Again, to summarize the value of Clever: it allows students to access a variety of curated student applications with the same username and password even if they transfer to another school in the same district. The hierarchical database structure makes data transfers very seamless.
Since Clever has captured over half of the U.S. K-12 market, it’s no surprise that prominent investors such as Lightspeed, Sequoia, Founder’s Fund, and GSV have a stake in the company. While Clever offers its product for free to schools, they charge EdTech developers that integrate with Clever $5 to $25 per school per month.
For popular supplemental learning applications like Prodigy, who is in over 1,000 schools, the monthly cost to be accessible through Clever could be around $5,000 - $25,000. And that’s for a single application. Clever currently hosts over 500 different learning applications on their platform.

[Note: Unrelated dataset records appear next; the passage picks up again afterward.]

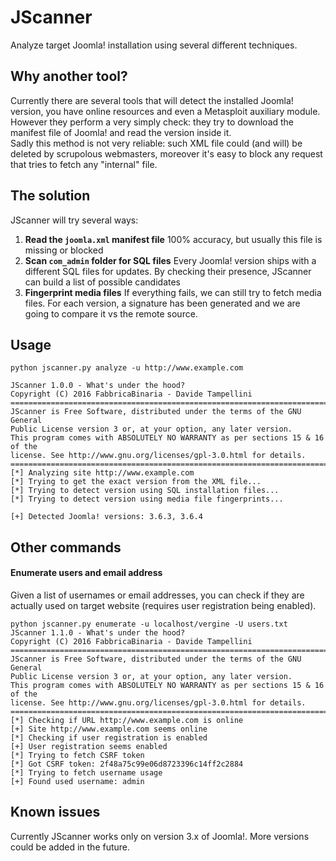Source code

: # JScanner
Analyze target Joomla! installation using several different techniques.

## Why another tool?
Currently there are several tools that will detect the installed Joomla! version, you have online resources and even a Metasploit auxiliary module. However they perform a very simply check: they try to download the manifest file of Joomla! and read the version inside it.  
Sadly this method is not very reliable: such XML file could (and will) be deleted by scrupolous webmasters, moreover it's easy to block any request that tries to fetch any "internal" file.  

## The solution
JScanner will try several ways:

1. **Read the `joomla.xml` manifest file** 100% accuracy, but usually this file is missing or blocked
2. **Scan `com_admin` folder for SQL files** Every Joomla! version ships with a different SQL files for updates. By checking their presence, JScanner can build a list of possible candidates
3. **Fingerprint media files** If everything fails, we can still try to fetch media files. For each version, a signature has been generated and we are going to compare it vs the remote source.

## Usage
```
python jscanner.py analyze -u http://www.example.com

JScanner 1.0.0 - What's under the hood?
Copyright (C) 2016 FabbricaBinaria - Davide Tampellini
===============================================================================
JScanner is Free Software, distributed under the terms of the GNU General
Public License version 3 or, at your option, any later version.
This program comes with ABSOLUTELY NO WARRANTY as per sections 15 & 16 of the
license. See http://www.gnu.org/licenses/gpl-3.0.html for details.
===============================================================================
[*] Analyzing site http://www.example.com
[*] Trying to get the exact version from the XML file...
[*] Trying to detect version using SQL installation files...
[*] Trying to detect version using media file fingerprints...

[+] Detected Joomla! versions: 3.6.3, 3.6.4
```

## Other commands
#### Enumerate users and email address
Given a list of usernames or email addresses, you can check if they are actually used on target website (requires user registration being enabled).  
```
python jscanner.py enumerate -u localhost/vergine -U users.txt 
JScanner 1.1.0 - What's under the hood?
Copyright (C) 2016 FabbricaBinaria - Davide Tampellini
===============================================================================
JScanner is Free Software, distributed under the terms of the GNU General
Public License version 3 or, at your option, any later version.
This program comes with ABSOLUTELY NO WARRANTY as per sections 15 & 16 of the
license. See http://www.gnu.org/licenses/gpl-3.0.html for details.
===============================================================================
[*] Checking if URL http://www.example.com is online
[+] Site http://www.example.com seems online
[*] Checking if user registration is enabled
[+] User registration seems enabled
[*] Trying to fetch CSRF token
[*] Got CSRF token: 2f48a75c99e06d8723396c14ff2c2884
[*] Trying to fetch username usage
[+] Found used username: admin
```
## Known issues
Currently JScanner works only on version 3.x of Joomla!. More versions could be added in the future.
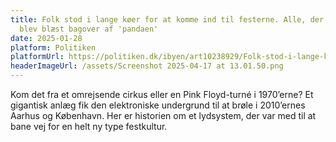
 ```yaml
---
title: Folk stod i lange køer for at komme ind til festerne. Alle, der kom ind,
  blev blæst bagover af 'pandaen'
date: 2025-01-28
platform: Politiken
platformUrl: https://politiken.dk/ibyen/art10238929/Folk-stod-i-lange-køer-for-at-komme-ind-til-festerne.-Alle-der-kom-ind-blev-blæst-bagover-af-pandaen
headerImageUrl: /assets/Screenshot 2025-04-17 at 13.01.50.png
---
```

<p>Kom det fra et omrejsende cirkus eller en Pink Floyd-turné i 1970’erne? Et gigantisk anlæg fik den elektroniske undergrund til at brøle i 2010’ernes Aarhus og København. Her er historien om et lydsystem, der var med til at bane vej for en helt ny type festkultur.</p>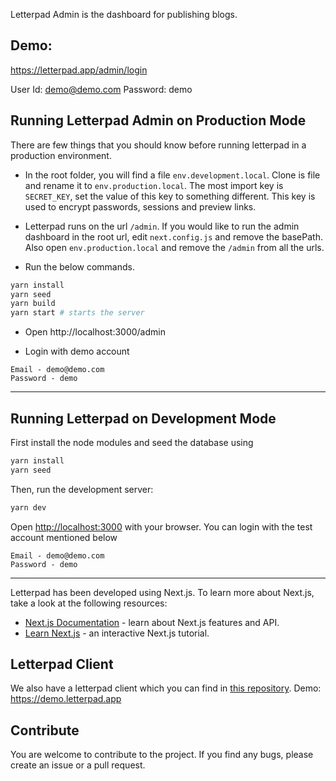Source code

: Letterpad Admin is the dashboard for publishing blogs.

## Demo: 
https://letterpad.app/admin/login

User Id: demo@demo.com
Password: demo

## Running Letterpad Admin on Production Mode

There are few things that you should know before running letterpad in a production environment.

- In the root folder, you will find a file `env.development.local`. Clone is file and rename it to `env.production.local`. The most import key is `SECRET_KEY`, set the value of this key to something different. This key is used to encrypt passwords, sessions and preview links.

- Letterpad runs on the url `/admin`. If you would like to run the admin dashboard in the root url,
  edit `next.config.js` and remove the basePath. Also open `env.production.local` and remove the `/admin` from all the urls.

- Run the below commands.

```bash
yarn install
yarn seed
yarn build
yarn start # starts the server
```

- Open http://localhost:3000/admin

- Login with demo account

```
Email - demo@demo.com
Password - demo
```

---

## Running Letterpad on Development Mode

First install the node modules and seed the database using

```bash
yarn install
yarn seed
```

Then, run the development server:

```bash
yarn dev
```

Open [http://localhost:3000](http://localhost:3000) with your browser. You can login with the test account mentioned below

```
Email - demo@demo.com
Password - demo
```

---

Letterpad has been developed using Next.js.
To learn more about Next.js, take a look at the following resources:

- [Next.js Documentation](https://nextjs.org/docs) - learn about Next.js features and API.
- [Learn Next.js](https://nextjs.org/learn) - an interactive Next.js tutorial.

## Letterpad Client

We also have a letterpad client which you can find in [this repository](https://github.com/letterpad/letterpad-client).
Demo: https://demo.letterpad.app

## Contribute
You are welcome to contribute to the project. If you find any bugs, please create an issue or a pull request.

Currently, Clever acts as the most sophisticated business on the market that makes technology transitions and access seamless. There is the potential that if education technology vendors develop an even more efficient system, they could convince schools to integrate directly with their application. However, it’s most likely too late.
With over 500 learning applications hosted on Clever combined with an efficient database management system from district to district, Clever has developed high switching costs for schools to consider an alternative system. If a vendor isn’t accessible through Clever, schools would have to build an entire system to ensure data is collected properly and students can access the application quickly in a classroom. It’s much easier for schools to only consider applications on Clever, forcing developers to integrate on Clever further pushing Clever’s revenue higher. It’s brilliant.
Apple has the same power through its App Store. They forced developers to develop on iOS because even though the Android market was larger, it was more common for iOS users to spend on mobile applications. Clever has earned this same power, except there isn’t an Android competitor on the market for Clever.
Clever doesn’t take this power for granted, their quality control process ensures that applications that are available on their dashboard are pedagogically sound and results-driven. Clever even allows application trials for Teachers to try out various EdTech products to see if they would be a good fit in the classroom. And I’m not sure if they’re doing it already, but I could imagine that Clever has the opportunity to benchmark student growth data from application to application across similar districts to see which EdTech products are achieving the best results.
There’s a lot of room for Clever to grow, but it’s no surprise that it’s one of the few K-12 unicorns on the market.